___ Records provided

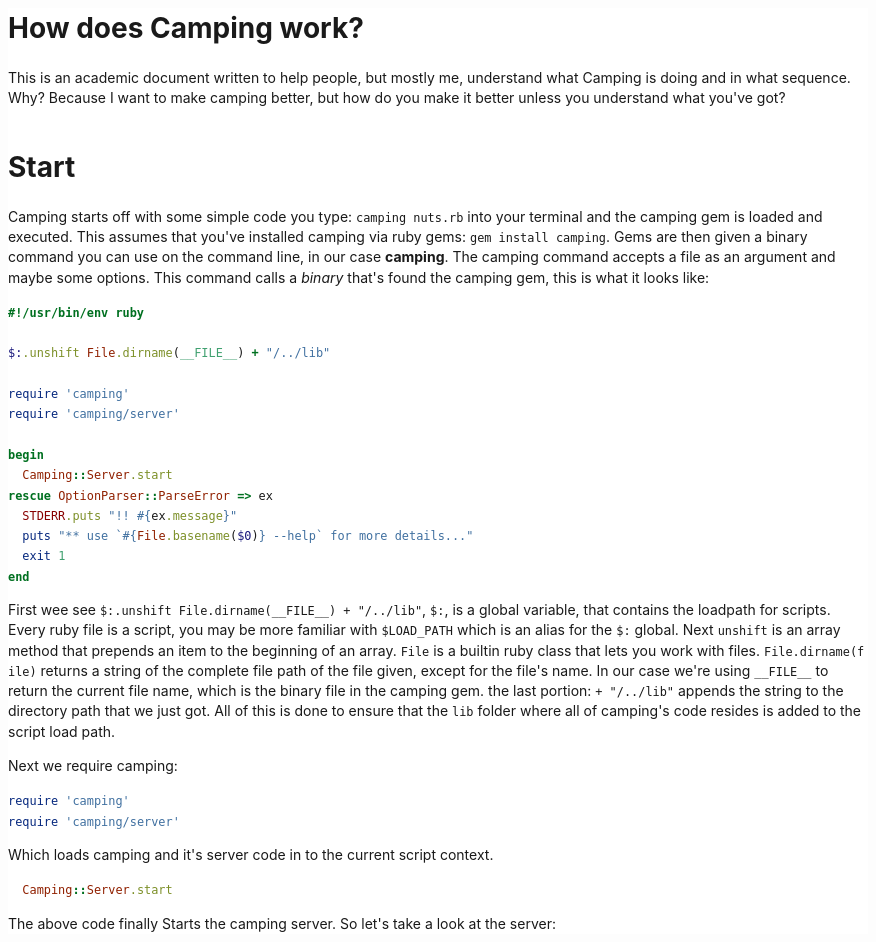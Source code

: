 # How does Camping work?
This is an academic document written to help people, but mostly me, understand what Camping is doing and in what sequence. Why? Because I want to make camping better, but how do you make it better unless you understand what you've got?

# Start
Camping starts off with some simple code you type: `camping nuts.rb` into your terminal and the camping gem is loaded and executed. This assumes that you've installed camping via ruby gems: `gem install camping`. Gems are then given a binary command you can use on the command line, in our case **camping**. The camping command accepts a file as an argument and maybe some options. This command calls a *binary* that's found the camping gem, this is what it looks like:
```ruby
#!/usr/bin/env ruby

$:.unshift File.dirname(__FILE__) + "/../lib"

require 'camping'
require 'camping/server'

begin
  Camping::Server.start
rescue OptionParser::ParseError => ex
  STDERR.puts "!! #{ex.message}"
  puts "** use `#{File.basename($0)} --help` for more details..."
  exit 1
end
```

First wee see `$:.unshift File.dirname(__FILE__) + "/../lib"`, `$:`, is a global variable, that contains the loadpath for scripts. Every ruby file is a script, you may be more familiar with `$LOAD_PATH` which is an alias for the `$:` global. Next `unshift` is an array method that prepends an item to the beginning of an array. `File` is a builtin ruby class that lets you work with files. `File.dirname(file)` returns a string of the complete file path of the file given, except for the file's name. In our case we're using `__FILE__` to return the current file name, which is the binary file in the camping gem. the last portion: `+ "/../lib"` appends the string to the directory path that we just got. All of this is done to ensure that the `lib` folder where all of camping's code resides is added to the script load path.

Next we require camping:
```ruby
require 'camping'
require 'camping/server'
```

Which loads camping and it's server code in to the current script context.

```ruby
  Camping::Server.start
```

The above code finally Starts the camping server. So let's take a look at the server:
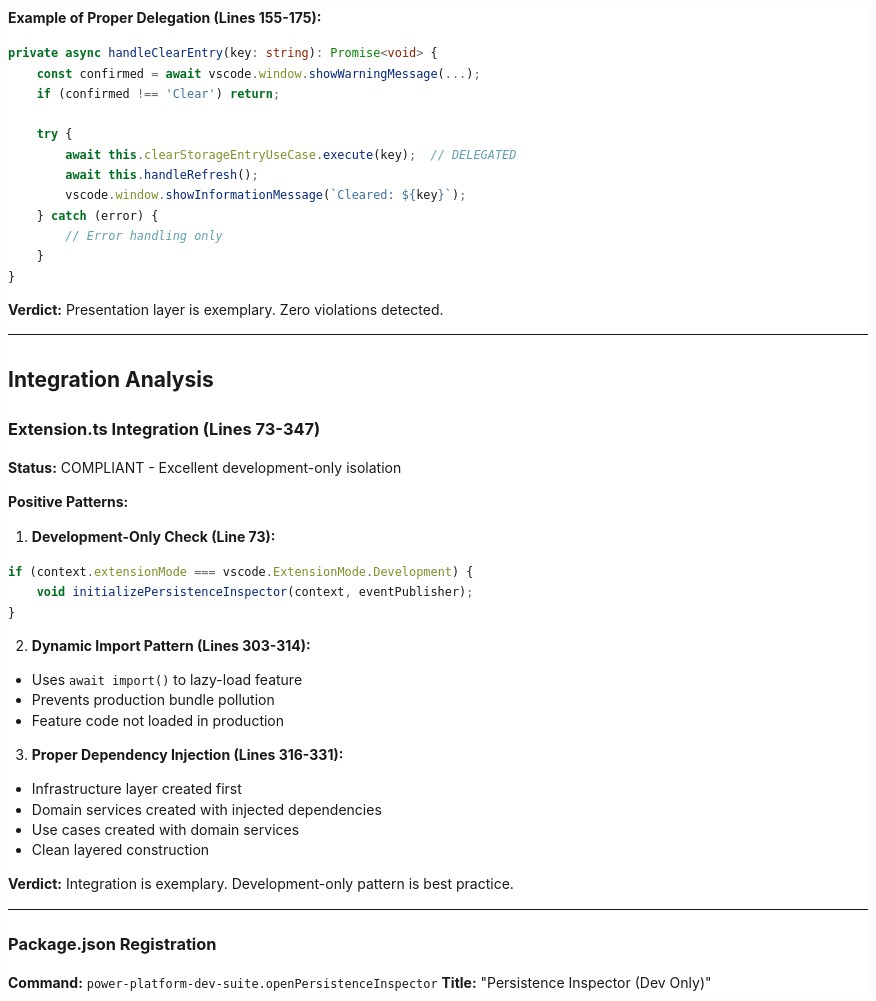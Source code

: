 **Example of Proper Delegation (Lines 155-175):**
```typescript
private async handleClearEntry(key: string): Promise<void> {
    const confirmed = await vscode.window.showWarningMessage(...);
    if (confirmed !== 'Clear') return;

    try {
        await this.clearStorageEntryUseCase.execute(key);  // DELEGATED
        await this.handleRefresh();
        vscode.window.showInformationMessage(`Cleared: ${key}`);
    } catch (error) {
        // Error handling only
    }
}
```

**Verdict:** Presentation layer is exemplary. Zero violations detected.

---

## Integration Analysis

### Extension.ts Integration (Lines 73-347)

**Status:** COMPLIANT - Excellent development-only isolation

**Positive Patterns:**

1. **Development-Only Check (Line 73):**
```typescript
if (context.extensionMode === vscode.ExtensionMode.Development) {
    void initializePersistenceInspector(context, eventPublisher);
}
```

2. **Dynamic Import Pattern (Lines 303-314):**
- Uses `await import()` to lazy-load feature
- Prevents production bundle pollution
- Feature code not loaded in production

3. **Proper Dependency Injection (Lines 316-331):**
- Infrastructure layer created first
- Domain services created with injected dependencies
- Use cases created with domain services
- Clean layered construction

**Verdict:** Integration is exemplary. Development-only pattern is best practice.

---

### Package.json Registration

**Command:** `power-platform-dev-suite.openPersistenceInspector`
**Title:** "Persistence Inspector (Dev Only)"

______

§ What the task asks
What is the number of lines in the records above that include the word "loaded"? Reply with that number and nothing more.

§ Task result
2